◆ **Task**: How many lines in the data hold the string "maxY"? State the number alone.

START Information given

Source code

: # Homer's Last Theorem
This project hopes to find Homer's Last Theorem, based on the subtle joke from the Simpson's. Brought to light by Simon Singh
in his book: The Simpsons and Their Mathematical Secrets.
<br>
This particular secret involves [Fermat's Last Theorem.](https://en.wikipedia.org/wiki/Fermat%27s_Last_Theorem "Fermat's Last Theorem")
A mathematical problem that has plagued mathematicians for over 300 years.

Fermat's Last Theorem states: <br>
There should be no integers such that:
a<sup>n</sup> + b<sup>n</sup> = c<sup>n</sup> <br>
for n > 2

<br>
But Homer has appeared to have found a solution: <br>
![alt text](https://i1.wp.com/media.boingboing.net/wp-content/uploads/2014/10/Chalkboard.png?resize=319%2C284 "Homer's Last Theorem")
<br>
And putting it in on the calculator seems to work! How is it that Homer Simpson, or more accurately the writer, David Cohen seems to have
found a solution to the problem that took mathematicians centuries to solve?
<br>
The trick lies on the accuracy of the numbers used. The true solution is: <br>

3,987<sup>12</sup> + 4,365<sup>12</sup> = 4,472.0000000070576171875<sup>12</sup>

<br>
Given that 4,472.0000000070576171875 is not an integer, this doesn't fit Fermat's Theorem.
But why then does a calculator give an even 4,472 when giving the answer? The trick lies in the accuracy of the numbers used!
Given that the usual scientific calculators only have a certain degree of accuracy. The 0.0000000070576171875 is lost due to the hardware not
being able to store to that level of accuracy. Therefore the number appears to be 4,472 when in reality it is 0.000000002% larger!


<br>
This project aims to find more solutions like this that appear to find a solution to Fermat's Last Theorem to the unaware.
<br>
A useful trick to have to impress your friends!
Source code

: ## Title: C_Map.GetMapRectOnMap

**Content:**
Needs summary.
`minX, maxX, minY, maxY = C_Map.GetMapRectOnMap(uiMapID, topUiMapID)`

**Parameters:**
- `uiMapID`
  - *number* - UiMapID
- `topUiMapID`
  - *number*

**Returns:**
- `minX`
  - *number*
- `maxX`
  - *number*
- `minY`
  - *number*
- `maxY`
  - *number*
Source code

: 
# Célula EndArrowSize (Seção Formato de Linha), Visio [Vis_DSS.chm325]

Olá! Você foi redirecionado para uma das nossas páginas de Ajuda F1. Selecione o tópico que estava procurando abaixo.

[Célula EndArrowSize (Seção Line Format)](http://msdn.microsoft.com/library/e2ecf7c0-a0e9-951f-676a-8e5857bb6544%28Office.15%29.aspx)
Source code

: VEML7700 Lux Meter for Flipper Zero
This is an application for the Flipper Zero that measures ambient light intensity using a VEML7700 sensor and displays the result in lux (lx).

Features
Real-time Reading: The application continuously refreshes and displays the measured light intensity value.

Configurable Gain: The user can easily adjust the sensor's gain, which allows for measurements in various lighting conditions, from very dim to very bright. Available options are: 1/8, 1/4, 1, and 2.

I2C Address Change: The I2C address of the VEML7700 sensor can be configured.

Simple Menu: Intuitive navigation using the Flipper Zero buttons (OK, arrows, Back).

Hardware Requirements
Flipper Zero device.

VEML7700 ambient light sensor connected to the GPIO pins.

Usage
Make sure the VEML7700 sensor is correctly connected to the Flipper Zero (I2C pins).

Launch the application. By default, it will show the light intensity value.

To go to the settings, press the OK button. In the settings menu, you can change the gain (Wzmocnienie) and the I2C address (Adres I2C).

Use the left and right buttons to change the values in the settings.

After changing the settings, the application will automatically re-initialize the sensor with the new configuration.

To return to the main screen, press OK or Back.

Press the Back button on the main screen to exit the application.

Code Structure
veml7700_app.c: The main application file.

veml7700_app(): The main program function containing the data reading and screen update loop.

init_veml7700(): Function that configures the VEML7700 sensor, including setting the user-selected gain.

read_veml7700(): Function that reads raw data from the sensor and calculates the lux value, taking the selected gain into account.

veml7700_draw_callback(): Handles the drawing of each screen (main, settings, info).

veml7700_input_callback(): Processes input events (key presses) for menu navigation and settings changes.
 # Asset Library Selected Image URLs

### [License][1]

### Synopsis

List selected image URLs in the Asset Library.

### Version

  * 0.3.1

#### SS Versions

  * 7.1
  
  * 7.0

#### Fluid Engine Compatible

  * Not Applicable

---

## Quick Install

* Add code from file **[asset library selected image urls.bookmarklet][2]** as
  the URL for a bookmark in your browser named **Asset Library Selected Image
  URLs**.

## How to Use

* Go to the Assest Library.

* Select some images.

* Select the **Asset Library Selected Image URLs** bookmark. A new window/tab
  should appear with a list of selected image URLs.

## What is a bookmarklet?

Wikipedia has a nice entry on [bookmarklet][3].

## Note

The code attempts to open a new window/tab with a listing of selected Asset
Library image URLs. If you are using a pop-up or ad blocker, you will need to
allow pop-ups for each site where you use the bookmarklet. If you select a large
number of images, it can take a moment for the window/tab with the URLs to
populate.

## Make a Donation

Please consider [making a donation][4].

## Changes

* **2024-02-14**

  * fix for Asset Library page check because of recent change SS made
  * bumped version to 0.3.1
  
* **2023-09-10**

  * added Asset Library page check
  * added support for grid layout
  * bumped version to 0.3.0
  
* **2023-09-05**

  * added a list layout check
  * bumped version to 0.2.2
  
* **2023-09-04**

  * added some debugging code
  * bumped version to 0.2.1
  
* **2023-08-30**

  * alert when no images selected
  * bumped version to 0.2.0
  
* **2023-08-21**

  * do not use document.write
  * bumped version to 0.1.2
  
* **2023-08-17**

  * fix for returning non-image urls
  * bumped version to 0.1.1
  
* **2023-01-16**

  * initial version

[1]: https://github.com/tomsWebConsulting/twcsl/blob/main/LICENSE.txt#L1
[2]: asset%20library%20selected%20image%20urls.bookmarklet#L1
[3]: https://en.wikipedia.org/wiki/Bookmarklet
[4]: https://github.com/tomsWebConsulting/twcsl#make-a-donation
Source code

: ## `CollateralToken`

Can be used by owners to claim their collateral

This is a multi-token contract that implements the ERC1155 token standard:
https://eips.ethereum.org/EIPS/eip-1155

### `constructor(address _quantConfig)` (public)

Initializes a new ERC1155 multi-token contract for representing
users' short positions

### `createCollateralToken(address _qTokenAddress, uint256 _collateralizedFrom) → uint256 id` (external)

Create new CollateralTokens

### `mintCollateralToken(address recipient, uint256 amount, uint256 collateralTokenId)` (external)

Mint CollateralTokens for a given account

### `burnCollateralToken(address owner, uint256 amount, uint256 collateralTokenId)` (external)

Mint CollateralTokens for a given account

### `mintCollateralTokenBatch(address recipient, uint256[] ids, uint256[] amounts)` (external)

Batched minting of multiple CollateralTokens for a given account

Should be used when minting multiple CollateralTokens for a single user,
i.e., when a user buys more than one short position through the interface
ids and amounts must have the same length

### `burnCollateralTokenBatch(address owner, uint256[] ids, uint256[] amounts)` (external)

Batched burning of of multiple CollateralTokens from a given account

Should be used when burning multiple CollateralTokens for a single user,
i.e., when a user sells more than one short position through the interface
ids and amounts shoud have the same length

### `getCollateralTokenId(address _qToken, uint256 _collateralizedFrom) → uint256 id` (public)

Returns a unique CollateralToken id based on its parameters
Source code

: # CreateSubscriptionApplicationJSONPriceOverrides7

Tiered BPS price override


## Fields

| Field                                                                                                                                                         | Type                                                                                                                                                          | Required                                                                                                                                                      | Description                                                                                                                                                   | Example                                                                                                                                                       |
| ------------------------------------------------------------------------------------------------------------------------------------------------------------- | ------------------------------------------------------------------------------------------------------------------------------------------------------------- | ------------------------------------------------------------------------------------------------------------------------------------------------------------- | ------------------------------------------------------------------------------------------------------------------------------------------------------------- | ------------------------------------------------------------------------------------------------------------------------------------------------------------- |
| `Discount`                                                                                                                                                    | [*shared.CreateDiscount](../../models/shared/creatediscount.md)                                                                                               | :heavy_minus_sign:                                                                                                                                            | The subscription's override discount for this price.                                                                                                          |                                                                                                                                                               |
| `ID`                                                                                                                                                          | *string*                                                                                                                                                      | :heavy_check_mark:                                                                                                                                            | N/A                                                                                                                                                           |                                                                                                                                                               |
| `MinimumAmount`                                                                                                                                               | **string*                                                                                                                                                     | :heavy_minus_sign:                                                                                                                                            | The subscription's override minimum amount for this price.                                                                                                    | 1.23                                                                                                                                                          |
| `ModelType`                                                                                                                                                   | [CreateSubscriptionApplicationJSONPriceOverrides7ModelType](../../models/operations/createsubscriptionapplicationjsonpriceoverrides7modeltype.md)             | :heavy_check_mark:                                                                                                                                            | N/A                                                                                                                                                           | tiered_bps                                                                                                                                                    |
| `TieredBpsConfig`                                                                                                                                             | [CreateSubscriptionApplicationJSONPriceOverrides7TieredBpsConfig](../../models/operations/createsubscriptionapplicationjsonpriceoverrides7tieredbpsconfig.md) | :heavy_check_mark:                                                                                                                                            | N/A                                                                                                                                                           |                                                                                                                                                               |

END Information given

◆ **Output for this exercise**: 2